# Records for this exercise

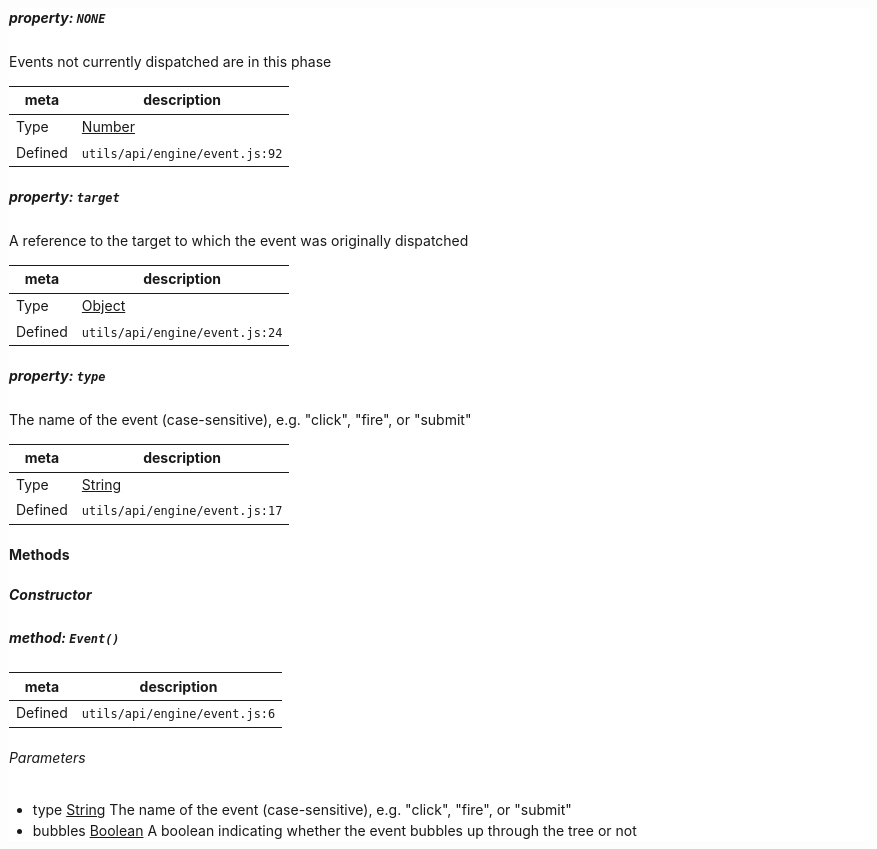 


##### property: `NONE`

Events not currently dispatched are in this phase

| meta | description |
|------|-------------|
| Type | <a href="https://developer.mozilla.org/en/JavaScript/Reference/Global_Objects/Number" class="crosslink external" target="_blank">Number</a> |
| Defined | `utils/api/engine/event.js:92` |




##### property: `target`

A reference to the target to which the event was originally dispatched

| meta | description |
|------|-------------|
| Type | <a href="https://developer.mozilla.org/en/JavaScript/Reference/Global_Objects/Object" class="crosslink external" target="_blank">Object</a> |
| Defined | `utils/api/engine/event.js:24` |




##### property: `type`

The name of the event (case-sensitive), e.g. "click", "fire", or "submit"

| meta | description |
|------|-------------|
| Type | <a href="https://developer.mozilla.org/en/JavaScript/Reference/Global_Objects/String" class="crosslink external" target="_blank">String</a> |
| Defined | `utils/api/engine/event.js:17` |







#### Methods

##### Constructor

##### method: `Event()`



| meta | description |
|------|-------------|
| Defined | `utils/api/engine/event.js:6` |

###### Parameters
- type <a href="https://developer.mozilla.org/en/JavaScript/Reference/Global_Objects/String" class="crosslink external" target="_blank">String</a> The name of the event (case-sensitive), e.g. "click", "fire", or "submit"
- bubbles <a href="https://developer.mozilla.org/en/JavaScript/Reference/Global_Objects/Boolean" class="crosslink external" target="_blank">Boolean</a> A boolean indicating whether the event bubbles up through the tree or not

* * *

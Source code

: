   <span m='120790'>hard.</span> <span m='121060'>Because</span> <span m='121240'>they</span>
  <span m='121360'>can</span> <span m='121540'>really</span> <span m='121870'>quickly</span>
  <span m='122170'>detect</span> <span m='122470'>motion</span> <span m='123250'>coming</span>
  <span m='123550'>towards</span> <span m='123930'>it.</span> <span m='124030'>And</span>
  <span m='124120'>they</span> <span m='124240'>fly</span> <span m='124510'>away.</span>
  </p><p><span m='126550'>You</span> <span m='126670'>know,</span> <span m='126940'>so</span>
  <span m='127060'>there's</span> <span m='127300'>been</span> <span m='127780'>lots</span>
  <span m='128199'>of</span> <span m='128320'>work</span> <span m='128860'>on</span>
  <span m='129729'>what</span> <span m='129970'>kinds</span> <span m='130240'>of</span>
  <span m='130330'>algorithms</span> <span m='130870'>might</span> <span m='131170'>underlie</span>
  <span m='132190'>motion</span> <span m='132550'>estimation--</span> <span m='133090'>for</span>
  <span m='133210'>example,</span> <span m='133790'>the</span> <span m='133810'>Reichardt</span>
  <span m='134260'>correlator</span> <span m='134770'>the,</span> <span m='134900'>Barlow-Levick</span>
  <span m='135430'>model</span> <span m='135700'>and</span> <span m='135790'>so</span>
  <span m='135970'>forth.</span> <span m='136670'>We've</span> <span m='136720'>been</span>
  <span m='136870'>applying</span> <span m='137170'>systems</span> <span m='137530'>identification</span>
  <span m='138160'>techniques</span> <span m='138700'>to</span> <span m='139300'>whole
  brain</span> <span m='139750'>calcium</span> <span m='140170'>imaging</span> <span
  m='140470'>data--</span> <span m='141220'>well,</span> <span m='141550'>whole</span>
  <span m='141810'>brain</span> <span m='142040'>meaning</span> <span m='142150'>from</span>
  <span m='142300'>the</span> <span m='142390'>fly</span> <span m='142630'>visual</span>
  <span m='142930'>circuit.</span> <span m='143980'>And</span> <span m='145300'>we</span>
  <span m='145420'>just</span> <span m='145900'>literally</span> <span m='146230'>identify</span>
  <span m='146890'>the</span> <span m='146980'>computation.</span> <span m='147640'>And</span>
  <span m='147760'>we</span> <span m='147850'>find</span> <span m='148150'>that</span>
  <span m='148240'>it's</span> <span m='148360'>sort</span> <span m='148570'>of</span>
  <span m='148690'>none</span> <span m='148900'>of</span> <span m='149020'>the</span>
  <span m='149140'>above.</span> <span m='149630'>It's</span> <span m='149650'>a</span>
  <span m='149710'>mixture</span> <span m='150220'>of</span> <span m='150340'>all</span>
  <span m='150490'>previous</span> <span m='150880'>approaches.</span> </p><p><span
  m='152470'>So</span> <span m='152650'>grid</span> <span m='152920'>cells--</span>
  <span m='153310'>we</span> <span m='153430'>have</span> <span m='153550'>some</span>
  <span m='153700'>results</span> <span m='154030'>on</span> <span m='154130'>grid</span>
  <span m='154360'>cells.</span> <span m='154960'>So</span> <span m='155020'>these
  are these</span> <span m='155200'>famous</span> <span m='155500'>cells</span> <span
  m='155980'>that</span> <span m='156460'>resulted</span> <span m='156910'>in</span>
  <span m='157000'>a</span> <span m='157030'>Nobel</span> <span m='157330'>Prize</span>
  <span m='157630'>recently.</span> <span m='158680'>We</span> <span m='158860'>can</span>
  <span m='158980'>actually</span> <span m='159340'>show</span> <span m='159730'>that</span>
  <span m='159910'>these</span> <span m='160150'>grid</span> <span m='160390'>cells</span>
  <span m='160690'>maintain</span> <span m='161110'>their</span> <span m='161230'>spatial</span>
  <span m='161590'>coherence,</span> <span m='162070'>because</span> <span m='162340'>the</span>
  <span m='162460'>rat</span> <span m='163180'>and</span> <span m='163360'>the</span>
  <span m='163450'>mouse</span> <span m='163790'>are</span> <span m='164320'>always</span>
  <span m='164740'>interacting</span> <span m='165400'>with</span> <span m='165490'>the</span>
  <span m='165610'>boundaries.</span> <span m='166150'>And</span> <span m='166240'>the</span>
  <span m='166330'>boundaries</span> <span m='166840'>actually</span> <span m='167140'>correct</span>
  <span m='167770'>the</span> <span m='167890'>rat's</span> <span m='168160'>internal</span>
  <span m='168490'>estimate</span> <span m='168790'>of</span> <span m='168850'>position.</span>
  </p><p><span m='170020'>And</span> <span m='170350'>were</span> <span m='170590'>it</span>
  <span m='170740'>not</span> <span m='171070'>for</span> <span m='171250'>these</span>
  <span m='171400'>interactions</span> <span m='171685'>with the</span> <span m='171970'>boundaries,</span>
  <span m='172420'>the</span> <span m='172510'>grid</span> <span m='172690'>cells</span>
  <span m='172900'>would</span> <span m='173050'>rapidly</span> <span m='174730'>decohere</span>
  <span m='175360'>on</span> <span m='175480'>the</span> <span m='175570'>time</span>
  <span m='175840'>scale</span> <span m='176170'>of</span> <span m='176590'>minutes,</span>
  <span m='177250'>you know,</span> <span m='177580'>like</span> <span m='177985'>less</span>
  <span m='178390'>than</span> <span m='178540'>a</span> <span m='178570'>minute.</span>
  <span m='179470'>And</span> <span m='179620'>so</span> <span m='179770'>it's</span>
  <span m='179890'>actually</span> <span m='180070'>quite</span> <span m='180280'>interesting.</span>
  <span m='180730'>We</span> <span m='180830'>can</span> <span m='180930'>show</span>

# Problem details
All that is wanted is the stretch of lines above from the one containing "<span m='172420'>the</span> <span" through the one containing "<span m='175840'>scale</span> <span", duplicated exactly.

# Output below
  <span m='172420'>the</span> <span m='172510'>grid</span> <span m='172690'>cells</span>
  <span m='172900'>would</span> <span m='173050'>rapidly</span> <span m='174730'>decohere</span>
  <span m='175360'>on</span> <span m='175480'>the</span> <span m='175570'>time</span>
  <span m='175840'>scale</span> <span m='176170'>of</span> <span m='176590'>minutes,</span>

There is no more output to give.